Expenses, capital spending, and balance sheet details
Operating expenses decreased $3.5 million to $124.6 million in the quarter, while SG&A increased $1.5 million to $80.9 million. During the Q&A, management said some of the SG&A increase in 2025 related to labor and software licensing expenses tied to its data and analytics work.
Interest expense was $33.3 million, down from $34.4 million in the prior-year quarter.
Fourth-quarter capital expenditures were $38.8 million, including $22.6 million of maintenance capex and $16.2 million of expansion capex, primarily for the terminal and gas station businesses. For full-year 2025, Hanson reported maintenance capex of $54.0 million and expansion capex of $37.5 million.
For full-year 2026, the company expects:
- Maintenance capex: $60 million to $70 million
- Expansion capex (excluding acquisitions): $75 million to $85 million
In response to a question on capex allocation, Hanson said maintenance spending was expected to be slightly higher year over year, primarily tied to terminals acquired over the last couple of years. On expansion capex, he cited three “raze and rebuilds” on the GDSO side and described potential spending on terminal projects to expand throughput and logistics capabilities, noting timing uncertainty due to permitting and contracts.
Regarding Houston bunkering, Slifka said the company believes it has found a niche location and is positioned to meet market needs. Hanson added the expansion is “pretty capex light,” relying on leased barges and leased terminals, and said capex opportunities in Texas are more related to other terminals in the state acquired through the Motiva acquisition.
On the balance sheet, Hanson said leverage as defined in the company’s credit agreement was 3.59x funded debt to EBITDA at year-end, with “ample excess capacity” in credit facilities. As of Dec. 31, the company had $226.1 million of borrowings outstanding on its working capital revolver and $103.5 million outstanding on its $500 million revolving credit facility.
Distribution increase and early 2026 demand commentary
Slifka said the board approved a quarterly cash distribution of $0.76 per common unit, marking the company’s 17th consecutive increase. The distribution was paid Feb. 13 to unitholders of record as of Feb. 9.
Looking ahead, Slifka said the company is “built for durability,” citing its integrated footprint, scale, and disciplined capital approach. Management also noted that early-year cold weather in the Northeast supported solid wholesale fuel demand.

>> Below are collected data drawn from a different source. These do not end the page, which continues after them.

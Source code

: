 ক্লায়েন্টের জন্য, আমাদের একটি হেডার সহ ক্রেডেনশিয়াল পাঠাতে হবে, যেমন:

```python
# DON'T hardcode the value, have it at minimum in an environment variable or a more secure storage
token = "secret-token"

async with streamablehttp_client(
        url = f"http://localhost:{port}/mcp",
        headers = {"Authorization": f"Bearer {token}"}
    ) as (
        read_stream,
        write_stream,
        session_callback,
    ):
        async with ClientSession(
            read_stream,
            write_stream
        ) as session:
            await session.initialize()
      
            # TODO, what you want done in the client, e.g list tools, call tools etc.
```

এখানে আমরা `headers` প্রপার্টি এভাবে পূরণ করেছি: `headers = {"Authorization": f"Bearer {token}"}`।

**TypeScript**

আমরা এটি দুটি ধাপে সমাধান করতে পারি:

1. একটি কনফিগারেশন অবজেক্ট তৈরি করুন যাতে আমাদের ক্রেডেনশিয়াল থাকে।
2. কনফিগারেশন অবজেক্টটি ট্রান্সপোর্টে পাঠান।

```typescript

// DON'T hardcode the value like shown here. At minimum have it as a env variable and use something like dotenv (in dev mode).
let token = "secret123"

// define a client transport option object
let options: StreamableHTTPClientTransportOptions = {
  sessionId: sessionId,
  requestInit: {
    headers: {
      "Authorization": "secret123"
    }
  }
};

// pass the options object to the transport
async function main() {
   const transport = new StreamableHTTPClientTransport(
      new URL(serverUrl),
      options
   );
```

Hanson said the latter half of January into February produced “extremely cold” conditions and more heating degree days, which he described as historically helpful for the company’s rack wholesale business and a “decent tailwind” to start the year, while stopping short of providing guidance.
About Global Partners (NYSE:GLP)
Global Partners LP is a publicly traded master limited partnership engaged in the wholesale distribution and retail marketing of petroleum products. The company sources refined petroleum products from major refineries and suppliers and transports them through an integrated network of pipelines, terminals and storage facilities. Global Partners focuses on delivering fuel and related services to commercial, industrial and residential customers, positioning itself as a key midstream and downstream energy operator in its core markets.
Through its extensive terminal network in the northeastern United States and eastern Canada, Global Partners supplies gasoline, diesel, home heating oil, kerosene, propane and biofuels to a broad customer base.